## YOUR OBJECTIVE
Your copy of the listing must be exact and must hold no images.
-- RECORDS FOR THIS EXERCISE follows --
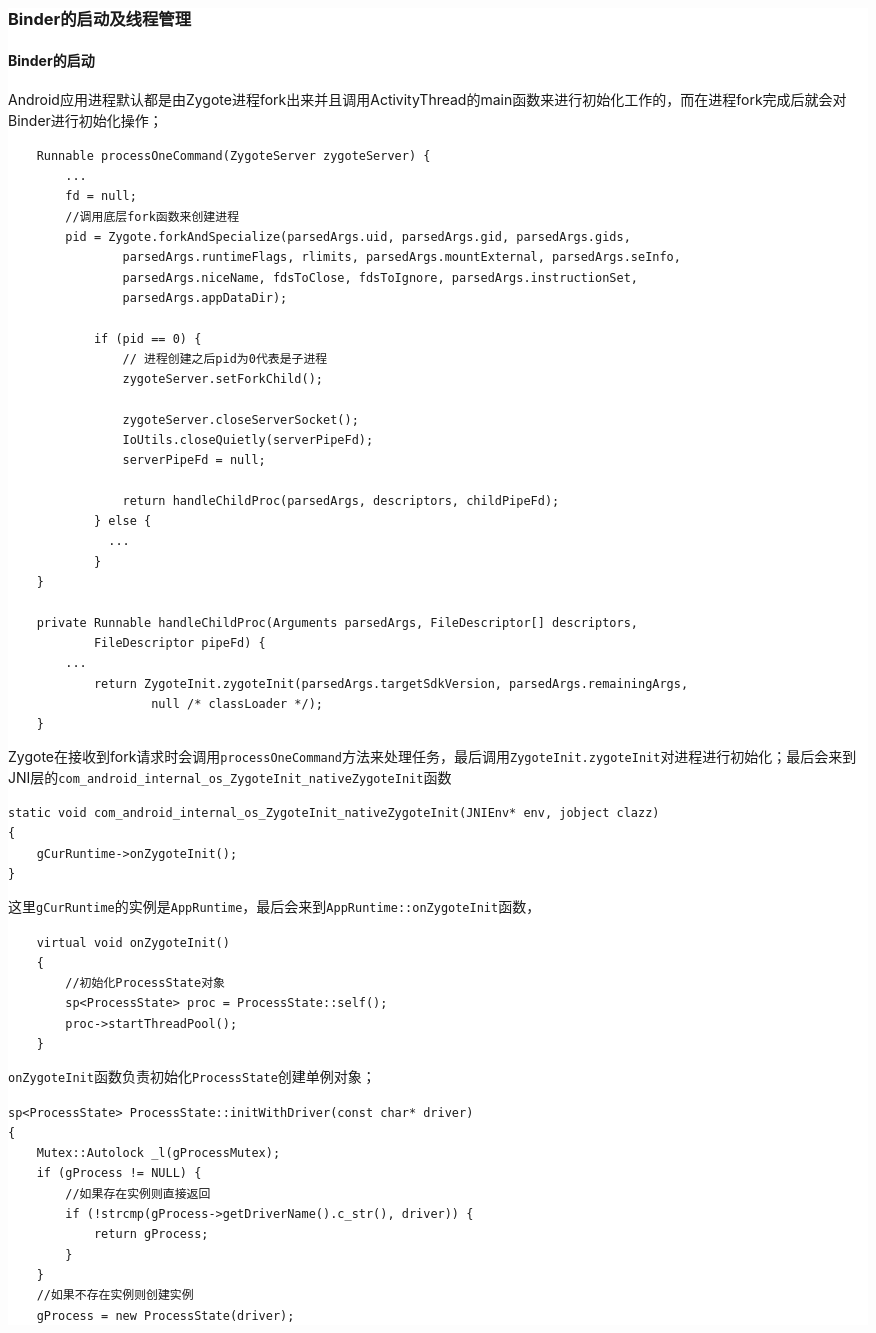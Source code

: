 ### Binder的启动及线程管理
#### Binder的启动
Android应用进程默认都是由Zygote进程fork出来并且调用ActivityThread的main函数来进行初始化工作的，而在进程fork完成后就会对Binder进行初始化操作；
```
    Runnable processOneCommand(ZygoteServer zygoteServer) {
		...
        fd = null;
		//调用底层fork函数来创建进程
        pid = Zygote.forkAndSpecialize(parsedArgs.uid, parsedArgs.gid, parsedArgs.gids,
                parsedArgs.runtimeFlags, rlimits, parsedArgs.mountExternal, parsedArgs.seInfo,
                parsedArgs.niceName, fdsToClose, fdsToIgnore, parsedArgs.instructionSet,
                parsedArgs.appDataDir);

            if (pid == 0) {
                // 进程创建之后pid为0代表是子进程
                zygoteServer.setForkChild();

                zygoteServer.closeServerSocket();
                IoUtils.closeQuietly(serverPipeFd);
                serverPipeFd = null;

                return handleChildProc(parsedArgs, descriptors, childPipeFd);
            } else {
              ...
            }
    }

    private Runnable handleChildProc(Arguments parsedArgs, FileDescriptor[] descriptors,
            FileDescriptor pipeFd) {
		...		
            return ZygoteInit.zygoteInit(parsedArgs.targetSdkVersion, parsedArgs.remainingArgs,
                    null /* classLoader */);
    }
```	
Zygote在接收到fork请求时会调用`processOneCommand`方法来处理任务，最后调用`ZygoteInit.zygoteInit`对进程进行初始化；最后会来到JNI层的`com_android_internal_os_ZygoteInit_nativeZygoteInit`函数
```
static void com_android_internal_os_ZygoteInit_nativeZygoteInit(JNIEnv* env, jobject clazz)
{
    gCurRuntime->onZygoteInit();
}
```
这里`gCurRuntime`的实例是`AppRuntime`，最后会来到`AppRuntime::onZygoteInit`函数，
```
    virtual void onZygoteInit()
    {
		//初始化ProcessState对象
        sp<ProcessState> proc = ProcessState::self();
        proc->startThreadPool();
    }
```
`onZygoteInit`函数负责初始化`ProcessState`创建单例对象；
```
sp<ProcessState> ProcessState::initWithDriver(const char* driver)
{
    Mutex::Autolock _l(gProcessMutex);
    if (gProcess != NULL) {
		//如果存在实例则直接返回
        if (!strcmp(gProcess->getDriverName().c_str(), driver)) {
            return gProcess;
        }
    }
	//如果不存在实例则创建实例
    gProcess = new ProcessState(driver);
```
-- RECORDS FOR THIS EXERCISE concluded --
## YOUR RESPONSE
Source code

: ### Binder的启动及线程管理
#### Binder的启动
Android应用进程默认都是由Zygote进程fork出来并且调用ActivityThread的main函数来进行初始化工作的，而在进程fork完成后就会对Binder进行初始化操作；
```
    Runnable processOneCommand(ZygoteServer zygoteServer) {
		...
        fd = null;
		//调用底层fork函数来创建进程
        pid = Zygote.forkAndSpecialize(parsedArgs.uid, parsedArgs.gid, parsedArgs.gids,
                parsedArgs.runtimeFlags, rlimits, parsedArgs.mountExternal, parsedArgs.seInfo,
                parsedArgs.niceName, fdsToClose, fdsToIgnore, parsedArgs.instructionSet,
                parsedArgs.appDataDir);

            if (pid == 0) {
                // 进程创建之后pid为0代表是子进程
                zygoteServer.setForkChild();

                zygoteServer.closeServerSocket();
                IoUtils.closeQuietly(serverPipeFd);
                serverPipeFd = null;

                return handleChildProc(parsedArgs, descriptors, childPipeFd);
            } else {
              ...
            }
    }

    private Runnable handleChildProc(Arguments parsedArgs, FileDescriptor[] descriptors,
            FileDescriptor pipeFd) {
		...		
            return ZygoteInit.zygoteInit(parsedArgs.targetSdkVersion, parsedArgs.remainingArgs,
                    null /* classLoader */);
    }
```	
Zygote在接收到fork请求时会调用`processOneCommand`方法来处理任务，最后调用`ZygoteInit.zygoteInit`对进程进行初始化；最后会来到JNI层的`com_android_internal_os_ZygoteInit_nativeZygoteInit`函数
```
static void com_android_internal_os_ZygoteInit_nativeZygoteInit(JNIEnv* env, jobject clazz)
{
    gCurRuntime->onZygoteInit();
}
```
这里`gCurRuntime`的实例是`AppRuntime`，最后会来到`AppRuntime::onZygoteInit`函数，
```
    virtual void onZygoteInit()
    {
		//初始化ProcessState对象
        sp<ProcessState> proc = ProcessState::self();
        proc->startThreadPool();
    }
```
`onZygoteInit`函数负责初始化`ProcessState`创建单例对象；
```
sp<ProcessState> ProcessState::initWithDriver(const char* driver)
{
    Mutex::Autolock _l(gProcessMutex);
    if (gProcess != NULL) {
		//如果存在实例则直接返回
        if (!strcmp(gProcess->getDriverName().c_str(), driver)) {
            return gProcess;
        }
    }
	//如果不存在实例则创建实例
    gProcess = new ProcessState(driver);
```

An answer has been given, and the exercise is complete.